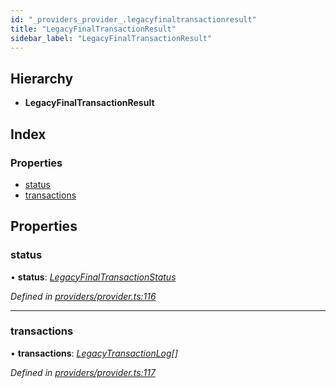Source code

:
 ```yaml
---
id: "_providers_provider_.legacyfinaltransactionresult"
title: "LegacyFinalTransactionResult"
sidebar_label: "LegacyFinalTransactionResult"
---
```


## Hierarchy

* **LegacyFinalTransactionResult**

## Index

### Properties

* [status](_providers_provider_.legacyfinaltransactionresult.md#status)
* [transactions](_providers_provider_.legacyfinaltransactionresult.md#transactions)

## Properties

###  status

• **status**: *[LegacyFinalTransactionStatus](../enums/_providers_provider_.legacyfinaltransactionstatus.md)*

*Defined in [providers/provider.ts:116](https://github.com/nearprotocol/nearlib/blob/9123455/src.ts/providers/provider.ts#L116)*

___

###  transactions

• **transactions**: *[LegacyTransactionLog](_providers_provider_.legacytransactionlog.md)[]*

*Defined in [providers/provider.ts:117](https://github.com/nearprotocol/nearlib/blob/9123455/src.ts/providers/provider.ts#L117)*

■ Work instruction: An unchanged copy of the listing, with no pictures, should be returned.

■ Result below:
Source code

:
 ```yaml
---
id: "_providers_provider_.legacyfinaltransactionresult"
title: "LegacyFinalTransactionResult"
sidebar_label: "LegacyFinalTransactionResult"
---
```


## Hierarchy

* **LegacyFinalTransactionResult**

## Index

### Properties

* [status](_providers_provider_.legacyfinaltransactionresult.md#status)
* [transactions](_providers_provider_.legacyfinaltransactionresult.md#transactions)

## Properties

###  status

• **status**: *[LegacyFinalTransactionStatus](../enums/_providers_provider_.legacyfinaltransactionstatus.md)*

*Defined in [providers/provider.ts:116](https://github.com/nearprotocol/nearlib/blob/9123455/src.ts/providers/provider.ts#L116)*

___

###  transactions

• **transactions**: *[LegacyTransactionLog](_providers_provider_.legacytransactionlog.md)[]*

*Defined in [providers/provider.ts:117](https://github.com/nearprotocol/nearlib/blob/9123455/src.ts/providers/provider.ts#L117)*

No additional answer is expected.